また、DJ DIRTYKRATES a.k.a. ZEEBRA名義では、ヒップホップ・R&B・レゲエをミックスするDJとしても活動しています。
それでは、ヒップホップの伝道師、ヒップホップ・アクティビストのZeebraさんを詳しく見ていきましょう。
目次
Zeebra略歴
Zeebraさんは、スチャダラパー、RHYMESTER、SOUL SCREAMと、タワーレコード「NO MUSIC, NO LIFE.」ポスターになるほどの日本語ラップのカリスマです。
「俺は東京生まれHIP HOP育ち」「悪そうな奴は大体友達」「不可能を可能にした日本人」、これら全てZeebraさんのリリック。
「street dreams」「MR.DYNAMITE」などの曲は、日本語ラップのクラシックです。
Zeebraさんと言えばあの有名な、「Grateful Days」で共演していたDragon Ashのkjさんへのビーフ(ディス)ですが、ビーフは対立構造にあえて注目を集めてお互いのスキルを見せる、というようなエンターテイメントの側面もあるので、現在ではZeebraさんは全く怒っていないそうですよ
数年後2人は顔を合わせて会話もしているようだけど、ヒップホップの作法で公然とディスられた、ミクスチャー・ロックのkjさんは驚いたと思うな
- 生年月日 1971年4月2日
- 出身地 東京都港区
- 本名 横井 英之(よこい ひでゆき)
Zeebraとは、シマウマ(ZEBRA)に由来しています。
シマウマが黒と白であることから陰と陽を意味し、両面を表現するという意味も込められているそうです。
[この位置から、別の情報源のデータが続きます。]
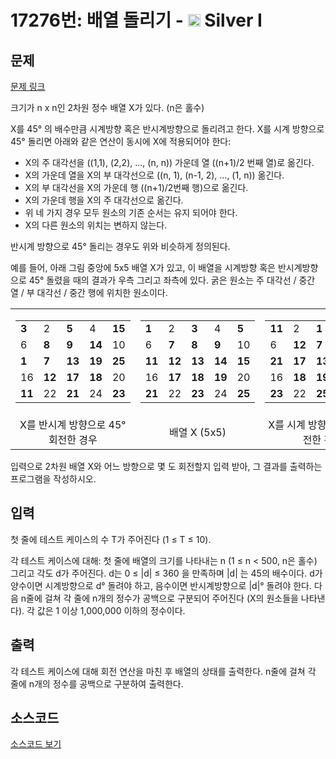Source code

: # 17276번: 배열 돌리기 - <img src="https://static.solved.ac/tier_small/10.svg" style="height:20px" /> Silver I

<!-- performance -->

<!-- 문제 제출 후 깃허브에 푸시를 했을 때 제출한 코드의 성능이 입력될 공간입니다.-->

<!-- end -->

## 문제

[문제 링크](https://boj.kr/17276)

<p>크기가 n x n인 2차원 정수 배열 X가 있다. (n은 홀수)</p>

<p>X를 45° 의 배수만큼 시계방향 혹은 반시계방향으로 돌리려고 한다. X를 시계 방향으로 45° 돌리면 아래와 같은 연산이 동시에 X에 적용되어야 한다:</p>

<ul>
<li>X의 주 대각선을 ((1,1), (2,2), …, (n, n)) 가운데 열 ((n+1)/2 번째 열)로 옮긴다.</li>
<li>X의 가운데 열을 X의 부 대각선으로 ((n, 1), (n-1, 2), …, (1, n)) 옮긴다.&nbsp;</li>
<li>X의 부 대각선을 X의 가운데 행 ((n+1)/2번째 행)으로 옮긴다.</li>
<li>X의 가운데 행을 X의 주 대각선으로 옮긴다.</li>
<li>위 네 가지 경우 모두 원소의 기존 순서는 유지 되어야 한다.</li>
<li>X의 다른 원소의 위치는 변하지 않는다.</li>
</ul>

<p>반시계 방향으로 45° 돌리는 경우도 위와 비슷하게 정의된다.</p>

<p>예를 들어, 아래 그림 중앙에 5x5 배열 X가 있고, 이 배열을 시계방향 혹은 반시계방향으로 45° 돌렸을 때의 결과가 우측 그리고 좌측에 있다. 굵은 원소는 주 대각선 / 중간 열 / 부 대각선 / 중간 행에 위치한 원소이다.</p>

<table class="table table-bordered" style="width: 100%;">
<tbody>
<tr>
<td style="width: 33%; text-align: center;">
<table class="table table-bordered" style="width: 100%;">
<tbody>
<tr>
<td style="width: 20%;"><strong>3</strong></td>
<td style="width: 20%;">2</td>
<td style="width: 20%;"><strong>5</strong></td>
<td style="width: 20%;">4</td>
<td style="width: 20%;"><strong>15</strong></td>
</tr>
<tr>
<td style="width: 20%;">6</td>
<td style="width: 20%;"><strong>8</strong></td>
<td style="width: 20%;"><strong>9</strong></td>
<td style="width: 20%;"><strong>14</strong></td>
<td style="width: 20%;">10</td>
</tr>
<tr>
<td style="width: 20%;"><strong>1</strong></td>
<td style="width: 20%;"><strong>7</strong></td>
<td style="width: 20%;"><strong>13</strong></td>
<td style="width: 20%;"><strong>19</strong></td>
<td style="width: 20%;"><strong>25</strong></td>
</tr>
<tr>
<td style="width: 20%;">16</td>
<td style="width: 20%;"><strong>12</strong></td>
<td style="width: 20%;"><strong>17</strong></td>
<td style="width: 20%;"><strong>18</strong></td>
<td style="width: 20%;">20</td>
</tr>
<tr>
<td style="width: 20%;"><strong>11</strong></td>
<td style="width: 20%;">22</td>
<td style="width: 20%;"><strong>21</strong></td>
<td style="width: 20%;">24</td>
<td style="width: 20%;"><strong>23</strong></td>
</tr>
</tbody>
</table>
</td>
<td style="width: 34%; text-align: center;">
<table class="table table-bordered" style="width: 100%;">
<tbody>
<tr>
<td style="width: 20%;"><strong>1</strong></td>
<td style="width: 20%;">2</td>
<td style="width: 20%;"><strong>3</strong></td>
<td style="width: 20%;">4</td>
<td style="width: 20%;"><strong>5</strong></td>
</tr>
<tr>
<td style="width: 20%;">6</td>
<td style="width: 20%;"><strong>7</strong></td>
<td style="width: 20%;"><strong>8</strong></td>
<td style="width: 20%;"><strong>9</strong></td>
<td style="width: 20%;">10</td>
</tr>
<tr>
<td style="width: 20%;"><strong>11</strong></td>
<td style="width: 20%;"><strong>12</strong></td>
<td style="width: 20%;"><strong>13</strong></td>
<td style="width: 20%;"><strong>14</strong></td>
<td style="width: 20%;"><strong>15</strong></td>
</tr>
<tr>
<td style="width: 20%;">16</td>
<td style="width: 20%;"><strong>17</strong></td>
<td style="width: 20%;"><strong>18</strong></td>
<td style="width: 20%;"><strong>19</strong></td>
<td style="width: 20%;">20</td>
</tr>
<tr>
<td style="width: 20%;"><strong>21</strong></td>
<td style="width: 20%;">22</td>
<td style="width: 20%;"><strong>23</strong></td>
<td style="width: 20%;">24</td>
<td style="width: 20%;"><strong>25</strong></td>
</tr>
</tbody>
</table>
</td>
<td style="width: 33%; text-align: center;">
<table class="table table-bordered" style="width: 100%;">
<tbody>
<tr>
<td style="width: 20%;"><strong>11</strong></td>
<td style="width: 20%;">2</td>
<td style="width: 20%;"><strong>1</strong></td>
<td style="width: 20%;">4</td>
<td style="width: 20%;"><strong>3</strong></td>
</tr>
<tr>
<td style="width: 20%;">6</td>
<td style="width: 20%;"><strong>12</strong></td>
<td style="width: 20%;"><strong>7</strong></td>
<td style="width: 20%;"><strong>8</strong></td>
<td style="width: 20%;">10</td>
</tr>
<tr>
<td style="width: 20%;"><strong>21</strong></td>
<td style="width: 20%;"><strong>17</strong></td>
<td style="width: 20%;"><strong>13</strong></td>
<td style="width: 20%;"><strong>9</strong></td>
<td style="width: 20%;"><strong>5</strong></td>
</tr>
<tr>
<td style="width: 20%;">16</td>
<td style="width: 20%;"><strong>18</strong></td>
<td style="width: 20%;"><strong>19</strong></td>
<td style="width: 20%;"><strong>14</strong></td>
<td style="width: 20%;">20</td>
</tr>
<tr>
<td style="width: 20%;"><strong>23</strong></td>
<td style="width: 20%;">22</td>
<td style="width: 20%;"><strong>25</strong></td>
<td style="width: 20%;">24</td>
<td style="width: 20%;"><strong>15</strong></td>
</tr>
</tbody>
</table>
</td>
</tr>
<tr>
<td style="width: 33%; text-align: center;">X를 반시계 방향으로 45° 회전한 경우</td>
<td style="width: 34%; text-align: center;">배열 X (5x5)</td>
<td style="width: 33%; text-align: center;">X를 시계 방향으로 45° 회전한 경우</td>
</tr>
</tbody>
</table>

<p>입력으로 2차원 배열 X와 어느 방향으로 몇 도 회전할지 입력 받아, 그 결과를 출력하는 프로그램을 작성하시오.</p>

## 입력

<p>첫 줄에 테스트 케이스의 수 T가 주어진다 (1 ≤ T ≤ 10).</p>

<p>각 테스트 케이스에 대해: 첫 줄에 배열의 크기를 나타내는 n (1 ≤ n &lt; 500, n은 홀수) 그리고 각도 d가 주어진다. d는 0 ≤ |d| ≤ 360 을 만족하며 |d| 는 45의 배수이다. d가 양수이면 시계방향으로 d° 돌려야 하고, 음수이면 반시계방향으로 |d|° 돌려야 한다. 다음 n줄에 걸쳐 각 줄에 n개의 정수가 공백으로 구분되어 주어진다 (X의 원소들을 나타낸다). 각 값은 1 이상 1,000,000 이하의 정수이다.</p>

## 출력

<p>각 테스트 케이스에 대해 회전 연산을 마친 후 배열의 상태를 출력한다. n줄에 걸쳐 각 줄에 n개의 정수를 공백으로 구분하여 출력한다.&nbsp;</p>

## 소스코드

[소스코드 보기](Main.java)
Zeebraさんは、父親が東京ミッドタウンなどを手掛けた建築家の坂倉竹之助さん、父方の祖父は日本モダニズム建築の第一人者である建築家の坂倉準三さん、母方の祖父は戦後有数の実業家でホテルニュージャパン元社長の横井英樹さん、曽祖父に文化学院創立者の西村伊作さんという裕福な家系に生まれました。
ところが5歳の頃に両親が離婚し、母親に引き取られます。
母親の再婚相手が坂倉竹之助さんです。
Zeebraさんは、幼少期は恵まれた家系で何不自由なく暮らしていましたが、10歳のときに祖父の横井英樹さん所有のホテルニュージャパンで火災が発生しました。
史上最悪の人災とも言われるこの火災が、Zeebraさんの心に大きな影を落とすことになります。
ですがそれはプラスにも働き、「じいさんが世の中に作った負を何かでプラスにしたい」「公のために何かしたいという意識は、その負から生まれている」と、Zeebraさんが日本にヒップホップカルチャーを根付かせる活動に力を注ぐ原点になっています。
小学校は慶応義塾幼稚舎で、中学校は慶應義塾普通部に進みました。
すると間もなくクラブやバーで遊び始め、友人宅を泊まり歩くようになります。
その結果慶應義塾普通部は2年で中退、後に区立中学を卒業しました。
慶應義塾普通部を中退したのは、ホテルニュージャパン火災が原因でいじめにあったからとも言われています
Zeebraさんは後に、慶應義塾大学で特別講師としてヒップホップの歴史や文化について講義をしているよ
高校は曽祖父の西村伊作が設立した文化学院に進学。
文化学院は、与謝野晶子や与謝野鉄幹らと共に西村伊作が、「国の学校令によらない自由で独創的な学校」「感性豊かな人間を育てる」ことを理念とする文化と芸術の専門学校で、米米CLUBのカールスモーキー石井さんやROVOの勝井祐二さん、女優の中嶋朋子さんなど、多くの著名人を輩出している名門校です。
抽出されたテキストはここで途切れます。